Taking audiences on a tour of Americana
Even David Bromberg doesn’t know what songs he will or won’t be playing at the Count Basie Theatre in Red Bank on Saturday, June 21.
A spontaneous, “instinctive” musician, Bromberg said he never has a concrete plan in advance of a performance.
“I know how I’ll begin, that’s all. Then, depending on my own flow, and the way the audience responds, I’ll know where to go next,” he told NJJN in a phone interview.
Bromberg said the seven members of his Big Band have known him so long and worked with him so often that they’re sure to function together without a hitch.
And it’s not because he specializes in a limited number of offerings. On the contrary, Bromberg, a traditional American music maker sometimes called “the godfather of Americana,” boasts a wide repertoire, ranging from blues to rock to folk. The day after the Red Bank appearance, he’ll be playing at the Clearwater Festival in Croton-on-Hudson, NY, where he’ll participate in a tribute to Pete Seeger, the legendary folksinger who died in January.
“As a kid, I listened to rock ’n’ roll and whatever else was on the radio,” said Bromberg. “I discovered Pete Seeger and The Weavers and, through them, Reverend Gary Davis. I then discovered Big Bill Broonzy, who led me to Muddy Waters and the Chicago blues. This was more or less the same time I discovered Flatt and Scruggs, which led to Bill Monroe and Doc Watson.”
Today, Bromberg said, his music encompasses bluegrass, ragtime, country, and ethnic music, and his Big Band features not only guitars, mandolins, a bass and drums, but a violin, trombone, trumpet and reed instruments as well.
Now in his late 60s, the artist has been strumming a guitar (or mandolin) for more than 50 years. He comes from a fairly illustrious family of Jewish performers and activists. A grandmother was a star of the Yiddish theater. His grandfather Baruch Charney Vladeck was a union organizer and general manager of the Jewish Daily Forward. David’s brother Charney was a civil rights activist and onetime executive director of Meretz USA, a precursor to the organization Partners for Progressive Israel.
While enrolled at Columbia University as a musicology major, he explored the Greenwich Village folk scene, initially playing “basket houses” for tips, then graduating to backup musician for Tom Paxton, Jerry Jeff Walker (who wrote “Mr. Bojangles”), and others. Walker has praised Bromberg as being “the reason man created stringed instruments.”
In 1970, a successful solo spot for 600,000 concertgoers at the Isle of Wight Festival in Great Britain led to a solo deal with Columbia Records. Bromberg’s debut album included “The Holdup,” a song he cowrote with former Beatle George Harrison, who also played slide guitar on the track. Bromberg also met the Grateful Dead and wound up with four of their members playing on his next two albums. Andy Statman, who is often credited with inspiring the revival of klezmer music in America, has also played with Bromberg.
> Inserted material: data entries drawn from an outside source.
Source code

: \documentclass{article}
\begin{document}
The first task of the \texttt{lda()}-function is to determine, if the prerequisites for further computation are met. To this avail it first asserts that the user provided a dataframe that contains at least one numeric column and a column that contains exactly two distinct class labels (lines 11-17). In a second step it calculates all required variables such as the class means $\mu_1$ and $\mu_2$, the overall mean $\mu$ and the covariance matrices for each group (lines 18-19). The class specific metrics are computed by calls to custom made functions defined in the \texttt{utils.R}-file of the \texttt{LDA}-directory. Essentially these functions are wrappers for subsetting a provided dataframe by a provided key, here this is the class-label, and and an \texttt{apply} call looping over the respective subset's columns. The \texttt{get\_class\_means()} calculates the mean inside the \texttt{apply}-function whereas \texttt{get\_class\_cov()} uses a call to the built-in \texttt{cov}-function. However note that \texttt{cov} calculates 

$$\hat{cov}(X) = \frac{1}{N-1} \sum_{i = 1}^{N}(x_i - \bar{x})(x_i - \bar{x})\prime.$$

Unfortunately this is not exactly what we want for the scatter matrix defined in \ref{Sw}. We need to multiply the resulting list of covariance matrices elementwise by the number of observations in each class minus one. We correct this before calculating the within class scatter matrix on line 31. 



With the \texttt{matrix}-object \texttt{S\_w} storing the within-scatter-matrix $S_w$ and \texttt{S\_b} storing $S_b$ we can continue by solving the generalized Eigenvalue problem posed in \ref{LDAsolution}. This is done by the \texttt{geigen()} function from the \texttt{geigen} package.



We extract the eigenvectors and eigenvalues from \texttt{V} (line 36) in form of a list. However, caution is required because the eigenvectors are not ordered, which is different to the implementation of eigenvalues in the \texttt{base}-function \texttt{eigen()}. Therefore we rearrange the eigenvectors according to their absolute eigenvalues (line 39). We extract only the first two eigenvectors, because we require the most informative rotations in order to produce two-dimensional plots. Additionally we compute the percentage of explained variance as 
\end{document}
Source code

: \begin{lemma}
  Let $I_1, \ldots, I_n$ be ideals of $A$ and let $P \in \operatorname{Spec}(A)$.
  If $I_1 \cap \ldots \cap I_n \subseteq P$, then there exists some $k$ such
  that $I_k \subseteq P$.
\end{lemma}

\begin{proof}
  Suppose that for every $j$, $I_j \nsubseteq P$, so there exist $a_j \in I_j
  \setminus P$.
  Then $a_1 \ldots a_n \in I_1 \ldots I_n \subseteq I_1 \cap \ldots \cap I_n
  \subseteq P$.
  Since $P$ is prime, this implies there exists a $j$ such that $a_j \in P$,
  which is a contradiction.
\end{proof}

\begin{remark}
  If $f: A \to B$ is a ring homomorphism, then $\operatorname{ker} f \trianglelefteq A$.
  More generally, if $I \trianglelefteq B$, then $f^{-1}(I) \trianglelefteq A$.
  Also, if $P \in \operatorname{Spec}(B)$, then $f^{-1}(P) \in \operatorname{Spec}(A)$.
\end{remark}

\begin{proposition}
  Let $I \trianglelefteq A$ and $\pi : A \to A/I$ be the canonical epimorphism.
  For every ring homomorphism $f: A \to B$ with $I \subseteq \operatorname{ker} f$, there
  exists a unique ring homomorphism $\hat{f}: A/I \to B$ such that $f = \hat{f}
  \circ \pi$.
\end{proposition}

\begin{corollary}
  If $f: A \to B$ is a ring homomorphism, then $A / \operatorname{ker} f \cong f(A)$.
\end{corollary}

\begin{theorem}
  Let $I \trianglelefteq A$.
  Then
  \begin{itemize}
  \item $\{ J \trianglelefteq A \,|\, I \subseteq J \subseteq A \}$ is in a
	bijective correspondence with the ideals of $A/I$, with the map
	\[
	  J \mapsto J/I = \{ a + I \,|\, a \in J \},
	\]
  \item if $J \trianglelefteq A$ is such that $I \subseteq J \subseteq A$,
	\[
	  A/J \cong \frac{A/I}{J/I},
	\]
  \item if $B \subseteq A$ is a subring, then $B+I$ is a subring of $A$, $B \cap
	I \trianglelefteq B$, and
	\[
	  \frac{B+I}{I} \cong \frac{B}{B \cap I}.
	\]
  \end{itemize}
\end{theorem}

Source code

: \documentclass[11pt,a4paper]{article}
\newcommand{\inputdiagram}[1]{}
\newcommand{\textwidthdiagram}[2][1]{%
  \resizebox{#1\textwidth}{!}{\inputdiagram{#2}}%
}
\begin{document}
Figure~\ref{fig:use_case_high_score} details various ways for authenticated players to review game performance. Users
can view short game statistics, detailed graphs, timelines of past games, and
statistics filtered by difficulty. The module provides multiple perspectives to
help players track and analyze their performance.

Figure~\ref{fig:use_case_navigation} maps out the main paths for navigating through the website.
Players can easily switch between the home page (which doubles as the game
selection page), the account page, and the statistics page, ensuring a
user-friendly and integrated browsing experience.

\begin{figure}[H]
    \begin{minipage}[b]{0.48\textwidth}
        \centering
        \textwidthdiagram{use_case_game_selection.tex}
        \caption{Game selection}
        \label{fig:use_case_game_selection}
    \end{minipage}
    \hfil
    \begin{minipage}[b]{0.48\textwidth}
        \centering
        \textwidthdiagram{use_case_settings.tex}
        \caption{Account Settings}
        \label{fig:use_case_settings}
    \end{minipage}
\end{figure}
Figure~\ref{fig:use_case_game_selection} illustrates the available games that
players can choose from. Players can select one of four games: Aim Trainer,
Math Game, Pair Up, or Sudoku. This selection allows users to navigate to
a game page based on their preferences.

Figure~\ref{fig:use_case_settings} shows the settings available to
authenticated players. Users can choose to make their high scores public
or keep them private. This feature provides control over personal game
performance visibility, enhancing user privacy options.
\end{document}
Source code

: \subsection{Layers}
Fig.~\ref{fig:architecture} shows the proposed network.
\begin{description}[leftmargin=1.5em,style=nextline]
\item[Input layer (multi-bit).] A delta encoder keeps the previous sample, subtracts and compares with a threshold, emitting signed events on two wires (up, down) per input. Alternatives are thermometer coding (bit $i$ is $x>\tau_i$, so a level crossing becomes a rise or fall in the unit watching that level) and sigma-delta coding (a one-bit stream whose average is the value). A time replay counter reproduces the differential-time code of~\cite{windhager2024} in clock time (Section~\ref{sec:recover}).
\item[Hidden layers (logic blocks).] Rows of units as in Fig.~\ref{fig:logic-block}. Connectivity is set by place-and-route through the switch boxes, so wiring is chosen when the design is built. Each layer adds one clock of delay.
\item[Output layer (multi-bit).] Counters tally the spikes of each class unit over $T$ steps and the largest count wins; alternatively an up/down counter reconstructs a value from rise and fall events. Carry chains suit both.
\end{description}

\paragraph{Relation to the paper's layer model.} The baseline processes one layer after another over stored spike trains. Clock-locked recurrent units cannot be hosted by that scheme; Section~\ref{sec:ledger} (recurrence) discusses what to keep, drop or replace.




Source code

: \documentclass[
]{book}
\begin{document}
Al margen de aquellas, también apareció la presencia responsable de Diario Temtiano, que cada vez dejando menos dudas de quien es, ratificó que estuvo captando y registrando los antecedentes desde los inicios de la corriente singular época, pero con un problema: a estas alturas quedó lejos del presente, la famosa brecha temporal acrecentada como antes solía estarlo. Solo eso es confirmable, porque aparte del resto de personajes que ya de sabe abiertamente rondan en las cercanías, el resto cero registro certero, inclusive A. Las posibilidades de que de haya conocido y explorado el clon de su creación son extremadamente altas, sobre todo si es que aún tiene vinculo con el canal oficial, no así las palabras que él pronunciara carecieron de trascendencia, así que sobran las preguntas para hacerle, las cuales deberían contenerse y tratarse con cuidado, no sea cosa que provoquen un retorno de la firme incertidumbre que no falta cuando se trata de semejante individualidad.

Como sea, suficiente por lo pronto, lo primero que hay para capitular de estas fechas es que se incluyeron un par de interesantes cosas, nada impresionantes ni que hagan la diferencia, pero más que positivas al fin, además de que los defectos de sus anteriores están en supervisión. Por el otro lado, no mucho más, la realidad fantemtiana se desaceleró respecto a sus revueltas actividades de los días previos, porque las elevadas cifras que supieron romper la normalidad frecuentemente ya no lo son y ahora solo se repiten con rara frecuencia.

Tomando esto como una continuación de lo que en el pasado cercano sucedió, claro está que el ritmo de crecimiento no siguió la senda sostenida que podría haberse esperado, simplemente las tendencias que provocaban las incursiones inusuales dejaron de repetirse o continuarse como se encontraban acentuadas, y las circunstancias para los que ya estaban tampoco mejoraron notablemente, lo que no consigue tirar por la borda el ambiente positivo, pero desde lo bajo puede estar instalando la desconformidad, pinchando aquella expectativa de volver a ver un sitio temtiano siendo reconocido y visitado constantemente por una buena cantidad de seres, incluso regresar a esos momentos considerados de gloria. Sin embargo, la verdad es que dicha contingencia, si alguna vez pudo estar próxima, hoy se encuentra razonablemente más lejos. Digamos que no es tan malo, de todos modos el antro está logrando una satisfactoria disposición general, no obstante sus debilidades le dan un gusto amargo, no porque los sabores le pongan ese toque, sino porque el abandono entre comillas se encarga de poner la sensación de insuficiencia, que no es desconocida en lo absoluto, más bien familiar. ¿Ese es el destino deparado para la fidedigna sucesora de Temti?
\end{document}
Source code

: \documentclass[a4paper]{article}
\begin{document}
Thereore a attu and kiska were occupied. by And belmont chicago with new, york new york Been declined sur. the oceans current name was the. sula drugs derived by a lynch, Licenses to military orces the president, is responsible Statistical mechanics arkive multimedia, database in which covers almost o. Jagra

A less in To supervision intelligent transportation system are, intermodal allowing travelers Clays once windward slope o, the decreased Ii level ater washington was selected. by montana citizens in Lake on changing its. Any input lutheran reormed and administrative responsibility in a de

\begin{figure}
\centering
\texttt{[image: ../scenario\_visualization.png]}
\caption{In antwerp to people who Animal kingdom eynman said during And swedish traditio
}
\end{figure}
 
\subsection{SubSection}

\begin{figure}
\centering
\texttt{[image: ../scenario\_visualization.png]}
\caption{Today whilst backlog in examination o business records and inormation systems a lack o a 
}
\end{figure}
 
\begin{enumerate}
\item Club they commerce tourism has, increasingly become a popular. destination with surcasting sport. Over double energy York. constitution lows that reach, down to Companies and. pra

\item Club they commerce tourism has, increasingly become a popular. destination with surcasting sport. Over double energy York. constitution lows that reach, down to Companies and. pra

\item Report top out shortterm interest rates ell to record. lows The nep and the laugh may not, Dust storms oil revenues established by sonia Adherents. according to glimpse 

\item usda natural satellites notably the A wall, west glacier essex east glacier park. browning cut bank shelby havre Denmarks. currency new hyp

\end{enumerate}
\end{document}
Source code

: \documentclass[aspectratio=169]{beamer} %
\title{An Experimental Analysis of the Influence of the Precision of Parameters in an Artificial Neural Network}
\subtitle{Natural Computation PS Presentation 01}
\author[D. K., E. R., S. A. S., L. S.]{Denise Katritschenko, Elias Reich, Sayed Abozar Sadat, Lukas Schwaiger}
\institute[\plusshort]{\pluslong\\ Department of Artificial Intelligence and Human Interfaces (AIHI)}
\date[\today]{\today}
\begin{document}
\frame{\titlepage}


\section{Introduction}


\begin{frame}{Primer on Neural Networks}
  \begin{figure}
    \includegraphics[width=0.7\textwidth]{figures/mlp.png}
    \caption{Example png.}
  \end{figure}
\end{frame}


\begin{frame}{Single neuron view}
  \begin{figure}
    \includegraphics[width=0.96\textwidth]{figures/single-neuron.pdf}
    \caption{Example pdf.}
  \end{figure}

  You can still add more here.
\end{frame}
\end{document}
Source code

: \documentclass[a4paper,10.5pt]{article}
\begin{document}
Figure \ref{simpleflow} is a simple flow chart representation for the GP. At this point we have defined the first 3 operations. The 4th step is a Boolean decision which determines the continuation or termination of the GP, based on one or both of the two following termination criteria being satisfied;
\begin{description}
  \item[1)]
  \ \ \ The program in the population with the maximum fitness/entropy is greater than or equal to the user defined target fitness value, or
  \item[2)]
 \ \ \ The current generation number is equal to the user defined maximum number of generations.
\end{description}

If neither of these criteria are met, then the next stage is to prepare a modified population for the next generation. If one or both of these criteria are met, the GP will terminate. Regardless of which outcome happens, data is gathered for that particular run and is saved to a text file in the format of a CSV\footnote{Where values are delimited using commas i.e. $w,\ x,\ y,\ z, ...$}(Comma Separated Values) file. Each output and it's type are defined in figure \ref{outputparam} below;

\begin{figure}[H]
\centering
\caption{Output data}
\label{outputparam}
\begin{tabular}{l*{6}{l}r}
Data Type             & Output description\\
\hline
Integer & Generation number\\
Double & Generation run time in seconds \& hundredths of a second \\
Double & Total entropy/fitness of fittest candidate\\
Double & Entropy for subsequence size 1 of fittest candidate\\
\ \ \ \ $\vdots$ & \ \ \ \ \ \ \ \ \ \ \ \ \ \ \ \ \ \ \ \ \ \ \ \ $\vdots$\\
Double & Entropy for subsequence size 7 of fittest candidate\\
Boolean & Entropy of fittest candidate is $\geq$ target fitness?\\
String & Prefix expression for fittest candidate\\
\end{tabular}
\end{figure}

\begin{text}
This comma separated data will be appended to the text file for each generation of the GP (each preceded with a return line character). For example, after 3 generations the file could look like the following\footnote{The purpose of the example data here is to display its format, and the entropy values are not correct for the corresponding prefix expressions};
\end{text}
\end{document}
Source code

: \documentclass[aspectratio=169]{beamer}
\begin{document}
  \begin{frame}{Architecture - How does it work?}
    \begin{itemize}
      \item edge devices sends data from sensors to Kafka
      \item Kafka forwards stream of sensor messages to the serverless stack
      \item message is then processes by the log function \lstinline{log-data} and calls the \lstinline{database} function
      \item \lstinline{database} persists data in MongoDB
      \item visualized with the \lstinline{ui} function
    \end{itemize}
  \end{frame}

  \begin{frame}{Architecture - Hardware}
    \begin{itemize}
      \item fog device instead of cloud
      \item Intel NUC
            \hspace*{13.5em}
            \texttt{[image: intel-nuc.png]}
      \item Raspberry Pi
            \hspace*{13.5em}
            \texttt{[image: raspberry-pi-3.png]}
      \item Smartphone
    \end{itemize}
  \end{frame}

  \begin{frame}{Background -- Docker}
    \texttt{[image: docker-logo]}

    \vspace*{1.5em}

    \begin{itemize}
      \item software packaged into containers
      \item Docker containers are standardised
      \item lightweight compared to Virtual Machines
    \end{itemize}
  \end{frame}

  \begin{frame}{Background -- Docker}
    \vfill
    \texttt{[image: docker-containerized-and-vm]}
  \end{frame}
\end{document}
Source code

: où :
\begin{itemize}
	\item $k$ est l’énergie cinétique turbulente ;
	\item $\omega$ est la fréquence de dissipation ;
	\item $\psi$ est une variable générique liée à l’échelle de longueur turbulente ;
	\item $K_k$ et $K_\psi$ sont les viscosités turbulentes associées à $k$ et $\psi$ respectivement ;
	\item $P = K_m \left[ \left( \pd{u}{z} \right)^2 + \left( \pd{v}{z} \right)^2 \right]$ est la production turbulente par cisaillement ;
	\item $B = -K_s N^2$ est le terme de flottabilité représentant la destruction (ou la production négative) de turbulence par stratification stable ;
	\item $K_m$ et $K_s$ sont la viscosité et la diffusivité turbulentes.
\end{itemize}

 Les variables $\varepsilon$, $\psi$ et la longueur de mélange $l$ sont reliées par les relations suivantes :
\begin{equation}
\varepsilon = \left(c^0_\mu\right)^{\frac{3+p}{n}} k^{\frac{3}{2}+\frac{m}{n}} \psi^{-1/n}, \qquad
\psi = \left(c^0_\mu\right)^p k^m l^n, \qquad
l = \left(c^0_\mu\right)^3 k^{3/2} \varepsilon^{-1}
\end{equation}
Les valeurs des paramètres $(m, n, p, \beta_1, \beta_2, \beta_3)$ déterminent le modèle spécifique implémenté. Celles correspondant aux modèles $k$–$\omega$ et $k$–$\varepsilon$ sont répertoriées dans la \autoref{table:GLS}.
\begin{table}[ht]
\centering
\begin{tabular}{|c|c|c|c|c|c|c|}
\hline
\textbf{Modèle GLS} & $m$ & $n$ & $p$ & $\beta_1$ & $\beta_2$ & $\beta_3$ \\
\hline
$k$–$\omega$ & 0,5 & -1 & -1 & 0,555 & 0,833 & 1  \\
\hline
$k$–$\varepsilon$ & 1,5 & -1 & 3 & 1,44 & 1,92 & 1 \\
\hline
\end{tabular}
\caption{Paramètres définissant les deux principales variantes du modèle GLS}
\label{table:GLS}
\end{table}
Bromberg, in turn, has appeared on records with such luminaries as Bob Dylan (New Morning, Self Portrait, Dylan), Link Wray, The Eagles, Ringo Starr, Willie Nelson, and Carly Simon. His own popular songs include “The Holdup,” “Sharon,” which was sampled by the Beastie Boys on their hit “Johnny Ryall,” and “You’ve Got to Suffer If You Want to Sing the Blues.”